___ Supplied records ___
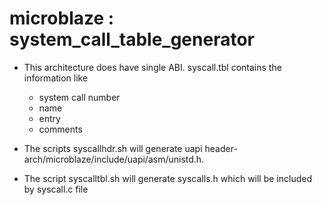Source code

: # microblaze : system_call_table_generator

- This architecture does have single ABI.
  syscall.tbl contains the information like 
    - system call number
    - name 
    - entry
    - comments

- The scripts syscallhdr.sh will generate uapi header- 
  arch/microblaze/include/uapi/asm/unistd.h. 

- The script syscalltbl.sh will generate syscalls.h 
  which will be included by syscall.c file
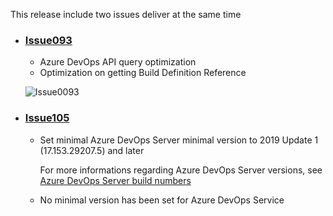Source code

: This release include two issues deliver at the same time

- ### [Issue093](https://github.com/expertasolutions/VstsDashboard/issues/93)
  - Azure DevOps API query optimization
  - Optimization on getting Build Definition Reference

  ![Issue0093](_ReleaseNotes/Issue0093/Issue0093-01.png)

- ### [Issue105](https://github.com/expertasolutions/VstsDashboard/issues/105)
  - Set minimal Azure DevOps Server minimal version to 2019 Update 1 (17.153.29207.5) and later
  
    For more informations regarding Azure DevOps Server versions, see [Azure DevOps Server build numbers](https://docs.microsoft.com/en-us/azure/devops/release-notes/features-timeline#server-build-numbers)

  - No minimal version has been set for Azure DevOps Service
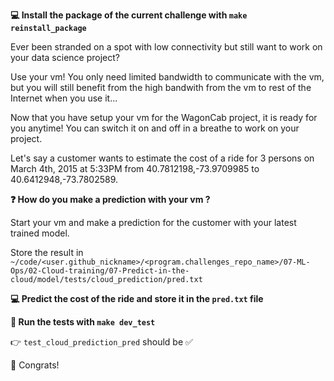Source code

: 
[//]: # ( challenge tech stack: compute-engine gcloud )

**💻 Install the package of the current challenge with `make reinstall_package`**

[//]: # ( challenge instructions )

Ever been stranded on a spot with low connectivity but still want to work on your data science project?

Use your vm! You only need limited bandwidth to communicate with the vm, but you will still benefit from the high bandwith from the vm to rest of the Internet when you use it...

Now that you have setup your vm for the WagonCab project, it is ready for you anytime! You can switch it on and off in a breathe to work on your project.

Let's say a customer wants to estimate the cost of a ride for 3 persons on March 4th, 2015 at 5:33PM from 40.7812198,-73.9709985 to 40.6412948,-73.7802589.

**❓ How do you make a prediction with your vm ?**

Start your vm and make a prediction for the customer with your latest trained model.

Store the result in `~/code/<user.github_nickname>/<program.challenges_repo_name>/07-ML-Ops/02-Cloud-training/07-Predict-in-the-cloud/model/tests/cloud_prediction/pred.txt`

**💻 Predict the cost of the ride and store it in the `pred.txt` file**

**🧪 Run the tests with `make dev_test`**

👉 `test_cloud_prediction_pred` should be ✅

🏁 Congrats!
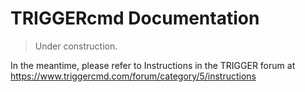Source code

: # TRIGGERcmd Documentation

> Under construction.  

In the meantime, please refer to Instructions in the TRIGGER forum at https://www.triggercmd.com/forum/category/5/instructions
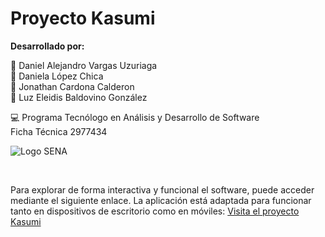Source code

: # Proyecto Kasumi

**Desarrollado por:**

:man: Daniel Alejandro Vargas Uzuriaga <br>
:woman: Daniela López Chica <br>
:man: Jonathan Cardona Calderon <br>
:woman: Luz Eleidis Baldovino González


:computer: Programa Tecnólogo en Análisis y Desarrollo de Software <br>
Ficha Técnica 2977434 <br>

![Logo SENA](https://docs.google.com/drawings/d/e/2PACX-1vRHtXZUAI_yYltgXtZnIChIn1CDQyMCtZJLQ8R-5TiVO_IjaDVPsQnYlPEotP63Jz_I06loshw4yA1X/pub?w=50&h=50)

<br>

Para explorar de forma interactiva y funcional el software, puede acceder mediante el siguiente enlace. La aplicación está adaptada para funcionar tanto en dispositivos de escritorio como en móviles:
[Visita el proyecto Kasumi](https://jcardonamde.github.io/kasumi/index.html)
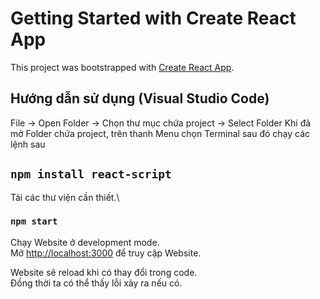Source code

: # Getting Started with Create React App
This project was bootstrapped with [Create React App](https://github.com/facebook/create-react-app).

## Hướng dẫn sử dụng (Visual Studio Code)
File -> Open Folder -> Chọn thư mục chứa project -> Select Folder
Khi đã mở Folder chứa project, trên thanh Menu chọn Terminal sau đó chạy các lệnh sau

## `npm install react-script`

Tải các thư viện cần thiết.\ 

### `npm start`

Chạy Website ở development mode.\
Mở [http://localhost:3000](http://localhost:3000) để truy cập Website.

Website sẽ reload khi có thay đổi trong code.\
Đồng thời ta có thể thấy lỗi xảy ra nếu có.

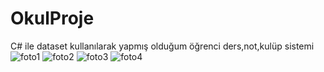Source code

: # OkulProje
C# ile dataset kullanılarak yapmış olduğum öğrenci ders,not,kulüp sistemi
![foto1](https://user-images.githubusercontent.com/100492746/179310847-23fb2f59-5de9-40ab-b598-6d66c0219e33.png)
![foto2](https://user-images.githubusercontent.com/100492746/179310858-8119e281-35d2-4096-99ba-fbfa6cd752f6.png)
![foto3](https://user-images.githubusercontent.com/100492746/179310863-ddcde047-3705-4657-b54b-e317e4a109a3.png)
![foto4](https://user-images.githubusercontent.com/100492746/179310869-622eac3a-453d-4674-8576-2d695d4b76f7.png)
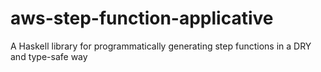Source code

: # aws-step-function-applicative
A Haskell library for programmatically generating step functions in a DRY and type-safe way
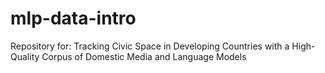 # mlp-data-intro
Repository for: Tracking Civic Space in Developing Countries with a High-Quality Corpus of Domestic Media and Language Models
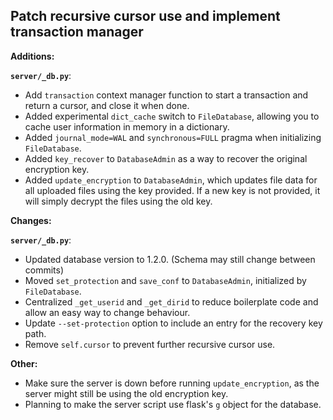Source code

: ## Patch recursive cursor use and implement transaction manager

**Additions:**

**`server/_db.py`**:

* Add `transaction` context manager function to start a transaction and return a cursor, and close it when done.
* Added experimental `dict_cache` switch to `FileDatabase`, allowing you to cache user information in memory in a dictionary.
* Added `journal_mode=WAL` and `synchronous=FULL` pragma when initializing `FileDatabase`.
* Added `key_recover` to `DatabaseAdmin` as a way to recover the original encryption key.
* Added `update_encryption` to `DatabaseAdmin`, which updates file data for all uploaded files using the key provided.
    If a new key is not provided, it will simply decrypt the files using the old key.

**Changes:**

**`server/_db.py`**:

* Updated database version to 1.2.0. (Schema may still change between commits)
* Moved `set_protection` and `save_conf` to `DatabaseAdmin`, initialized by `FileDatabase`.
* Centralized `_get_userid` and `_get_dirid` to reduce boilerplate code and allow an easy way to change behaviour.
* Update `--set-protection` option to include an entry for the recovery key path.
* Remove `self.cursor` to prevent further recursive cursor use.

**Other:**
* Make sure the server is down before running `update_encryption`, as the server might still be using the old encryption key.
* Planning to make the server script use flask's `g` object for the database.
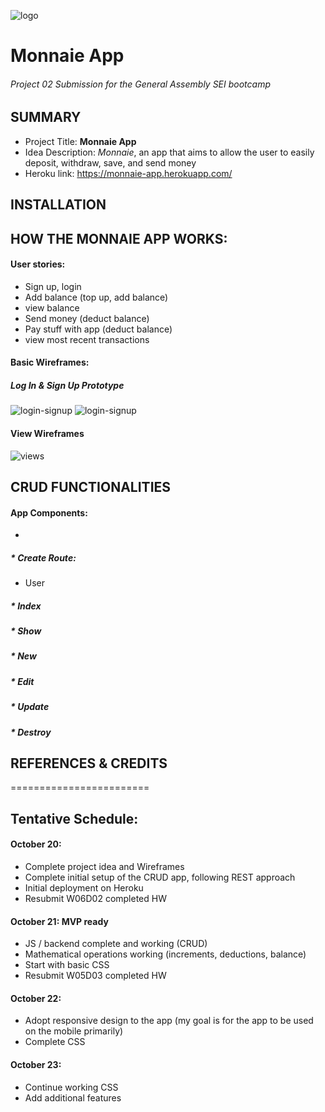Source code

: ![logo](https://i.imgur.com/QQtPAco.png)
# Monnaie App
###### Project 02 Submission for the General Assembly SEI bootcamp

## SUMMARY
* Project Title: **Monnaie App**
* Idea Description: _Monnaie_, an app that aims to allow the user to easily deposit, withdraw, save, and send money
* Heroku link: https://monnaie-app.herokuapp.com/

## INSTALLATION

## HOW THE MONNAIE APP WORKS:

#### User stories:
* Sign up, login
* Add balance (top up, add balance)
* view balance
* Send money (deduct balance)
* Pay stuff with app (deduct balance)
* view most recent transactions

#### Basic Wireframes:
##### Log In & Sign Up Prototype
![login-signup](https://i.imgur.com/GCamltO.png)
![login-signup](https://i.imgur.com/AxWdan9.png)

#### View Wireframes
![views](https://i.imgur.com/YwkI410.png)

## CRUD FUNCTIONALITIES

#### App Components:
*

##### * Create Route:
  * User
##### * Index
##### * Show
##### * New

##### * Edit
##### * Update
##### * Destroy


## REFERENCES & CREDITS


========================
## Tentative Schedule:

#### October 20:
* Complete project idea and Wireframes
* Complete initial setup of the CRUD app, following REST approach
* Initial deployment on Heroku
* Resubmit W06D02 completed HW

#### October 21:  MVP ready
* JS / backend complete and working (CRUD)
* Mathematical operations working (increments, deductions, balance)
* Start with basic CSS
* Resubmit W05D03 completed HW

#### October 22:
* Adopt responsive design to the app (my goal is for the app to be used on the mobile primarily)
* Complete CSS

#### October 23:
* Continue working CSS
* Add additional features
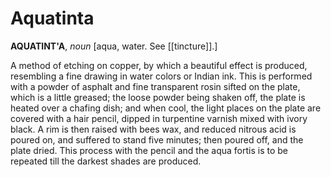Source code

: # Aquatinta

**AQUATINT'A**, _noun_ \[aqua, water. See [[tincture]].\]

A method of etching on copper, by which a beautiful effect is produced, resembling a fine drawing in water colors or Indian ink. This is performed with a powder of asphalt and fine transparent rosin sifted on the plate, which is a little greased; the loose powder being shaken off, the plate is heated over a chafing dish; and when cool, the light places on the plate are covered with a hair pencil, dipped in turpentine varnish mixed with ivory black. A rim is then raised with bees wax, and reduced nitrous acid is poured on, and suffered to stand five minutes; then poured off, and the plate dried. This process with the pencil and the aqua fortis is to be repeated till the darkest shades are produced.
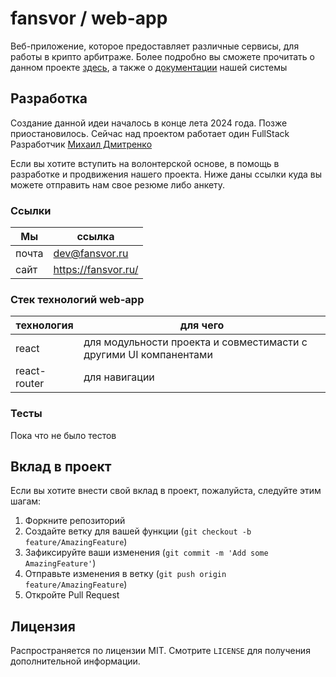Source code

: # fansvor / web-app

Веб-приложение, которое предоставляет различные сервисы, для работы в крипто арбитраже.
Более подробно вы сможете прочитать о данном проекте [здесь](https://fansvor.ru/about/), а также о [документации](https://fansvor.ru/about/docs) нашей системы

## Разработка

Создание данной идеи началось в конце лета 2024 года. Позже приостановилось. Сейчас над проектом работает один FullStack Разработчик [Михаил Дмитренко]()

Если вы хотите вступить на волонтерской основе, в помощь в разработке и продвижения нашего проекта. Ниже даны ссылки куда вы можете отправить нам свое резюме либо анкету.

### Ссылки

| Мы    | ссылка                    |
| ----- | ------------------------- |
| почта | dev@fansvor.ru            |
| сайт  | https://fansvor.ru/       |


### Стек технологий web-app

| технология       | для чего                                                          |
| ---------------- | ----------------------------------------------------------------- |
| react            | для модульности проекта и совместимасти с другими UI компанентами |
| react-router     | для навигации                                                     |

### Тесты

Пока что не было тестов

## Вклад в проект

Если вы хотите внести свой вклад в проект, пожалуйста, следуйте этим шагам:

1. Форкните репозиторий
2. Создайте ветку для вашей функции (`git checkout -b feature/AmazingFeature`)
3. Зафиксируйте ваши изменения (`git commit -m 'Add some AmazingFeature'`)
4. Отправьте изменения в ветку (`git push origin feature/AmazingFeature`)
5. Откройте Pull Request

## Лицензия

Распространяется по лицензии MIT. Смотрите `LICENSE` для получения дополнительной информации.
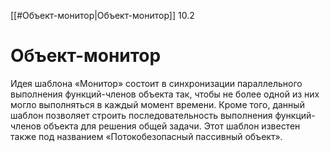 
[[#Объект-монитор|Объект-монитор]] 10.2


# Объект-монитор

Идея шаблона «Монитор» состоит в синхронизации параллельного выполнения функций-членов объекта так, чтобы не более одной из них могло выполняться в каждый момент времени. Кроме того, данный шаблон позволяет строить последовательность выполнения функций-членов объекта для решения общей задачи. Этот шаблон известен также под названием «Потокобезопасный пассивный объект».





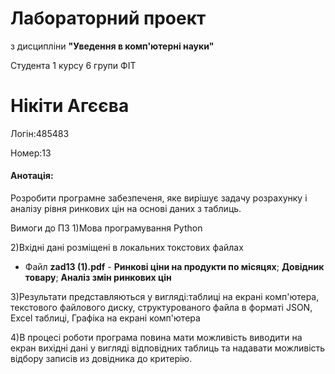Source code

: # Лабораторний проект
з дисципліни **"Уведення в комп'ютерні науки"**

Студента 1 курсу 6 групи ФІТ

# Нікіти Агєєва

Логін:485483

Номер:13

#### Анотація:

Розробити програмне забезпеченя, яке вирішує задачу розрахунку і аналізу рівня ринкових цін на основі даних з таблиць.

Вимоги до ПЗ
1)Мова програмування Python

2)Вхідні дані розміщені в локальних токстових файлах

- Файл **zad13 (1).pdf** - **Ринкові ціни на продукти по місяцях**; **Довідник товару**; **Аналіз змін ринкових цін**

3)Результати представляються у вигляді:таблиці на екрані комп'ютера, текстового файлового диску, структурованого файла в форматі JSON, Excel таблиці, Графіка на екрані комп'ютера

4)В процесі роботи програма повина мати можливість виводити на екран вихідні дані у вигляді відповідних таблиць та надавати можливість відбору записів из довідника до критерію.
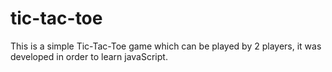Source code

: # tic-tac-toe
This is a simple Tic-Tac-Toe game which can be played by 2 players, it was developed in order to learn javaScript.
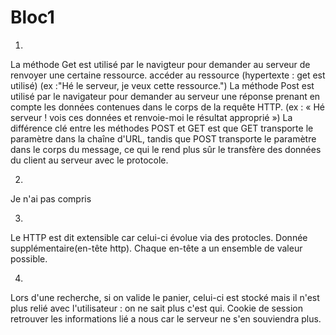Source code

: # Bloc1
1)
La méthode Get est utilisé par le navigteur pour demander au serveur de renvoyer une certaine ressource. accéder au ressource
(hypertexte : get est utilisé)
(ex :"Hé le serveur, je veux cette ressource.")
La méthode Post est utilisé par le navigateur pour demander au serveur une réponse prenant en compte les données contenues dans le corps de la requête HTTP.
(ex : « Hé serveur ! vois ces données et renvoie-moi le résultat approprié »)
La différence clé entre les méthodes POST et GET est que GET transporte le paramètre dans la chaîne d'URL, tandis que POST transporte le paramètre dans le corps du message, ce qui le rend plus sûr le transfère des données du client au serveur avec le protocole.

2)
Je n'ai pas compris

3)
Le HTTP est dit extensible car celui-ci évolue via des protocles. Donnée supplémentaire(en-tête http). Chaque en-tête a un ensemble de valeur possible.

4)
Lors d'une recherche, si on valide le panier, celui-ci est stocké mais il n'est plus relié avec l'utilisateur : on ne sait plus c'est qui.
Cookie de session retrouver les informations lié a nous car le serveur ne s'en souviendra plus.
___
> _Exercise prompt_
Going over every line of the entries, tally those containing the string "recursive" and report only the figure.

> _Reply_
2